TO DO
Whichever lines include the word "localhost", copy them as they appear in the data.

===== DATASET RECORDS

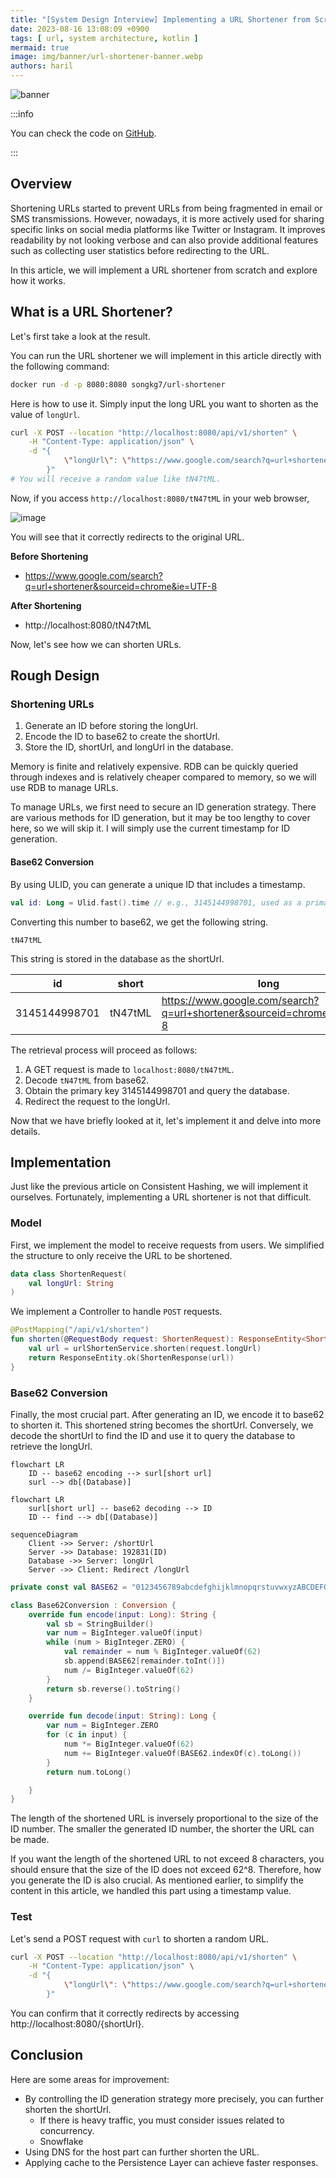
 ```yaml
---
title: "[System Design Interview] Implementing a URL Shortener from Scratch"
date: 2023-08-16 13:08:09 +0900
tags: [ url, system architecture, kotlin ]
mermaid: true
image: img/banner/url-shortener-banner.webp
authors: haril
---
```


![banner](./url-shortener-banner.webp)

:::info

You can check the code on [GitHub](https://github.com/songkg7/url-shortener-sample).

:::

## Overview

Shortening URLs started to prevent URLs from being fragmented in email or SMS transmissions. However, nowadays, it is
more actively used for sharing specific links on social media platforms like Twitter or Instagram. It improves
readability by not looking verbose and can also provide additional features such as collecting user statistics before
redirecting to the URL.

In this article, we will implement a URL shortener from scratch and explore how it works.

## What is a URL Shortener?

Let's first take a look at the result.

You can run the URL shortener we will implement in this article directly with the following command:

```bash
docker run -d -p 8080:8080 songkg7/url-shortener
```

Here is how to use it. Simply input the long URL you want to shorten as the value of `longUrl`.

```bash
curl -X POST --location "http://localhost:8080/api/v1/shorten" \
    -H "Content-Type: application/json" \
    -d "{
            \"longUrl\": \"https://www.google.com/search?q=url+shortener&sourceid=chrome&ie=UTF-8\"
        }"
# You will receive a random value like tN47tML.
```

Now, if you access `http://localhost:8080/tN47tML` in your web browser,

![image](./Pasted-image-20230701200237.webp)

You will see that it correctly redirects to the original URL.

**Before Shortening**

- https://www.google.com/search?q=url+shortener&sourceid=chrome&ie=UTF-8

**After Shortening**

- http://localhost:8080/tN47tML

Now, let's see how we can shorten URLs.

## Rough Design

### Shortening URLs

1. Generate an ID before storing the longUrl.
2. Encode the ID to base62 to create the shortUrl.
3. Store the ID, shortUrl, and longUrl in the database.

Memory is finite and relatively expensive. RDB can be quickly queried through indexes and is relatively cheaper compared
to memory, so we will use RDB to manage URLs.

To manage URLs, we first need to secure an ID generation strategy. There are various methods for ID generation, but it
may be too lengthy to cover here, so we will skip it. I will simply use the current timestamp for ID generation.

#### Base62 Conversion

By using ULID, you can generate a unique ID that includes a timestamp.

```kotlin
val id: Long = Ulid.fast().time // e.g., 3145144998701, used as a primary key
```

Converting this number to base62, we get the following string.

```
tN47tML
```

This string is stored in the database as the shortUrl.

| id            | short   | long                                                                   |
|---------------|---------|------------------------------------------------------------------------|
| 3145144998701 | tN47tML | https://www.google.com/search?q=url+shortener&sourceid=chrome&ie=UTF-8 |

The retrieval process will proceed as follows:

1. A GET request is made to `localhost:8080/tN47tML`.
2. Decode `tN47tML` from base62.
3. Obtain the primary key 3145144998701 and query the database.
4. Redirect the request to the longUrl.

Now that we have briefly looked at it, let's implement it and delve into more details.

## Implementation

Just like the previous article on Consistent Hashing, we will implement it ourselves. Fortunately, implementing a URL
shortener is not that difficult.

### Model

First, we implement the model to receive requests from users. We simplified the structure to only receive the URL to be
shortened.

```kotlin
data class ShortenRequest(
    val longUrl: String
)
```

We implement a Controller to handle `POST` requests.

```kotlin
@PostMapping("/api/v1/shorten")
fun shorten(@RequestBody request: ShortenRequest): ResponseEntity<ShortenResponse> {
    val url = urlShortenService.shorten(request.longUrl)
    return ResponseEntity.ok(ShortenResponse(url))
}
```

### Base62 Conversion

Finally, the most crucial part. After generating an ID, we encode it to base62 to shorten it. This shortened string
becomes the shortUrl. Conversely, we decode the shortUrl to find the ID and use it to query the database to retrieve the
longUrl.

```mermaid
flowchart LR
    ID -- base62 encoding --> surl[short url]
    surl --> db[(Database)]
```

```mermaid
flowchart LR
    surl[short url] -- base62 decoding --> ID
    ID -- find --> db[(Database)]
```

```mermaid
sequenceDiagram
    Client ->> Server: /shortUrl
    Server ->> Database: 192831(ID)
    Database ->> Server: longUrl
    Server ->> Client: Redirect /longUrl
```

```kotlin
private const val BASE62 = "0123456789abcdefghijklmnopqrstuvwxyzABCDEFGHIJKLMNOPQRSTUVWXYZ"

class Base62Conversion : Conversion {
    override fun encode(input: Long): String {
        val sb = StringBuilder()
        var num = BigInteger.valueOf(input)
        while (num > BigInteger.ZERO) {
            val remainder = num % BigInteger.valueOf(62)
            sb.append(BASE62[remainder.toInt()])
            num /= BigInteger.valueOf(62)
        }
        return sb.reverse().toString()
    }

    override fun decode(input: String): Long {
        var num = BigInteger.ZERO
        for (c in input) {
            num *= BigInteger.valueOf(62)
            num += BigInteger.valueOf(BASE62.indexOf(c).toLong())
        }
        return num.toLong()

    }
}
```

The length of the shortened URL is inversely proportional to the size of the ID number. The smaller the generated ID
number, the shorter the URL can be made.

If you want the length of the shortened URL to not exceed 8 characters, you should ensure that the size of the ID does
not exceed 62^8. Therefore, how you generate the ID is also crucial. As mentioned earlier, to simplify the content in
this article, we handled this part using a timestamp value.

### Test

Let's send a POST request with `curl` to shorten a random URL.

```bash
curl -X POST --location "http://localhost:8080/api/v1/shorten" \
    -H "Content-Type: application/json" \
    -d "{
            \"longUrl\": \"https://www.google.com/search?q=url+shortener&sourceid=chrome&ie=UTF-8\"
        }"
```

You can confirm that it correctly redirects by accessing http://localhost:8080/{shortUrl}.

## Conclusion

Here are some areas for improvement:

- By controlling the ID generation strategy more precisely, you can further shorten the shortUrl.
    - If there is heavy traffic, you must consider issues related to concurrency.
    - Snowflake
- Using DNS for the host part can further shorten the URL.
- Applying cache to the Persistence Layer can achieve faster responses.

==========

TASK OUTPUT
curl -X POST --location "http://localhost:8080/api/v1/shorten" \
Now, if you access `http://localhost:8080/tN47tML` in your web browser,
- http://localhost:8080/tN47tML
1. A GET request is made to `localhost:8080/tN47tML`.
curl -X POST --location "http://localhost:8080/api/v1/shorten" \
You can confirm that it correctly redirects by accessing http://localhost:8080/{shortUrl}.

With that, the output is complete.